> **Exercise directions**: Begin with the line below holding "학습목표 : JPA를" and go on through the line holding "## Rubik's Cube Solver", duplicating each line exactly and leaving out pictures.

> **Document images with source code**:
[Start of section]
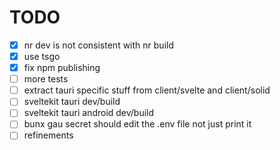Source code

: # TODO

- [x] nr dev is not consistent with nr build
- [x] use tsgo
- [x] fix npm publishing
- [ ] more tests
- [ ] extract tauri specific stuff from client/svelte and client/solid
- [ ] sveltekit tauri dev/build
- [ ] sveltekit tauri android dev/build
- [ ] bunx gau secret should edit the .env file not just print it
- [ ] refinements
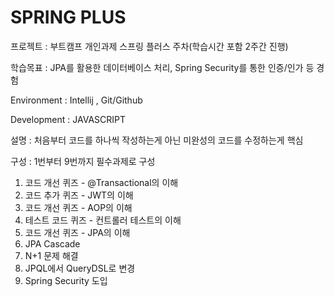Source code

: # SPRING PLUS
프로젝트 : 부트캠프 개인과제 스프링 플러스 주차(학습시간 포함 2주간 진행)

학습목표 : JPA를 활용한 데이터베이스 처리, Spring Security를 통한 인증/인가 등 경험

Environment : Intellij , Git/Github

Development : JAVASCRIPT

설명 : 처음부터 코드를 하나씩 작성하는게 아닌 미완성의 코드를 수정하는게 핵심

구성 : 1번부터 9번까지 필수과제로 구성
1. 코드 개선 퀴즈 - @Transactional의 이해
2. 코드 추가 퀴즈 - JWT의 이해
3. 코드 개선 퀴즈 - AOP의 이해
4. 테스트 코드 퀴즈 - 컨트롤러 테스트의 이해
5. 코드 개선 퀴즈 -  JPA의 이해
6. JPA Cascade
7. N+1 문제 해결
8. JPQL에서 QueryDSL로 변경
9. Spring Security 도입
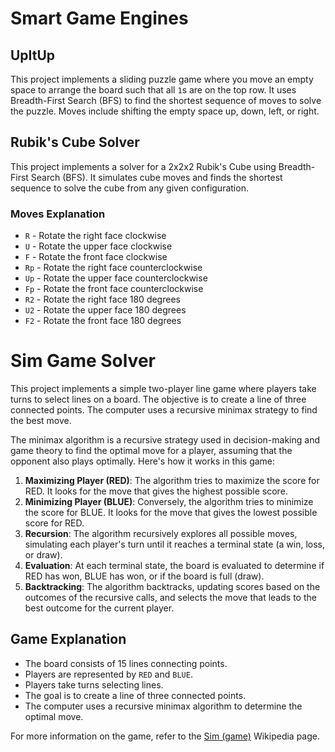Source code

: # Smart Game Engines
## UpItUp 

This project implements a sliding puzzle game where you move an empty space to arrange the board such that all `1`s are on the top row. It uses Breadth-First Search (BFS) to find the shortest sequence of moves to solve the puzzle. Moves include shifting the empty space up, down, left, or right.
## Rubik's Cube Solver

This project implements a solver for a 2x2x2 Rubik's Cube using Breadth-First Search (BFS). It simulates cube moves and finds the shortest sequence to solve the cube from any given configuration.
### Moves Explanation

- `R` - Rotate the right face clockwise
- `U` - Rotate the upper face clockwise
- `F` - Rotate the front face clockwise
- `Rp` - Rotate the right face counterclockwise
- `Up` - Rotate the upper face counterclockwise
- `Fp` - Rotate the front face counterclockwise
- `R2` - Rotate the right face 180 degrees
- `U2` - Rotate the upper face 180 degrees
- `F2` - Rotate the front face 180 degrees
# Sim Game Solver

This project implements a simple two-player line game where players take turns to select lines on a board. The objective is to create a line of three connected points. The computer uses a recursive minimax strategy to find the best move.

The minimax algorithm is a recursive strategy used in decision-making and game theory to find the optimal move for a player, assuming that the opponent also plays optimally. Here's how it works in this game:

1. **Maximizing Player (RED)**: The algorithm tries to maximize the score for RED. It looks for the move that gives the highest possible score.
2. **Minimizing Player (BLUE)**: Conversely, the algorithm tries to minimize the score for BLUE. It looks for the move that gives the lowest possible score for RED.
3. **Recursion**: The algorithm recursively explores all possible moves, simulating each player's turn until it reaches a terminal state (a win, loss, or draw).
4. **Evaluation**: At each terminal state, the board is evaluated to determine if RED has won, BLUE has won, or if the board is full (draw).
5. **Backtracking**: The algorithm backtracks, updating scores based on the outcomes of the recursive calls, and selects the move that leads to the best outcome for the current player.
## Game Explanation

- The board consists of 15 lines connecting points.
- Players are represented by `RED` and `BLUE`.
- Players take turns selecting lines.
- The goal is to create a line of three connected points.
- The computer uses a recursive minimax algorithm to determine the optimal move.

For more information on the game, refer to the [Sim (game)](https://en.wikipedia.org/wiki/Sim_(game)) Wikipedia page.
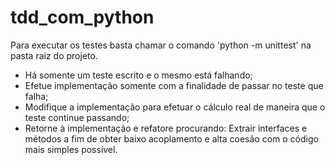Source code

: # tdd_com_python

Para executar os testes basta chamar o comando 'python -m unittest' na pasta raiz do projeto.

* Há somente um teste escrito e o mesmo está falhando; 
* Efetue implementação somente com a finalidade de passar no teste que falha;
* Modifique a implementação para efetuar o cálculo real de maneira que o teste continue passando;
* Retorne à implementação e refatore procurando: 
  Extrair interfaces e métodos a fim de obter baixo acoplamento e alta coesão 
  com o código mais simples possível.
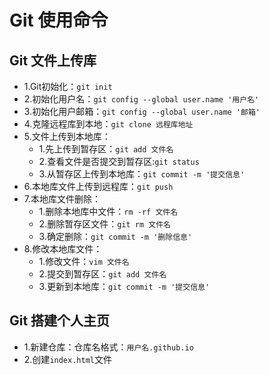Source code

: # Git 使用命令

## Git 文件上传库

- 1.Git初始化：`git init`
- 2.初始化用户名：`git config --global user.name '用户名'`
- 3.初始化用户邮箱：`git config --global user.name '邮箱'`
- 4.克隆远程库到本地：`git clone 远程库地址`
- 5.文件上传到本地库：
  - 1.先上传到暂存区：`git add 文件名`
  - 2.查看文件是否提交到暂存区:`git status`
  - 3.从暂存区上传到本地库：`git commit -m '提交信息'`
- 6.本地库文件上传到远程库：`git push`
- 7.本地库文件删除：
  - 1.删除本地库中文件：`rm -rf 文件名`
  - 2.删除暂存区文件：`git rm 文件名`
  - 3.确定删除：`git commit -m '删除信息'`
- 8.修改本地库文件：
  - 1.修改文件：`vim 文件名`
  - 2.提交到暂存区：`git add 文件名`
  - 3.更新到本地库：`git commit -m '提交信息'`

## Git 搭建个人主页

- 1.新建仓库：仓库名格式：`用户名.github.io`
- 2.创建`index.html`文件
[End of section]
> **Answer**:
학습목표 : JPA를 활용한 데이터베이스 처리, Spring Security를 통한 인증/인가 등 경험

Environment : Intellij , Git/Github

Development : JAVASCRIPT

설명 : 처음부터 코드를 하나씩 작성하는게 아닌 미완성의 코드를 수정하는게 핵심

구성 : 1번부터 9번까지 필수과제로 구성
1. 코드 개선 퀴즈 - @Transactional의 이해
2. 코드 추가 퀴즈 - JWT의 이해
3. 코드 개선 퀴즈 - AOP의 이해
4. 테스트 코드 퀴즈 - 컨트롤러 테스트의 이해
5. 코드 개선 퀴즈 -  JPA의 이해
6. JPA Cascade
7. N+1 문제 해결
8. JPQL에서 QueryDSL로 변경
9. Spring Security 도입
Source code

: # Smart Game Engines
## UpItUp 

This project implements a sliding puzzle game where you move an empty space to arrange the board such that all `1`s are on the top row. It uses Breadth-First Search (BFS) to find the shortest sequence of moves to solve the puzzle. Moves include shifting the empty space up, down, left, or right.
## Rubik's Cube Solver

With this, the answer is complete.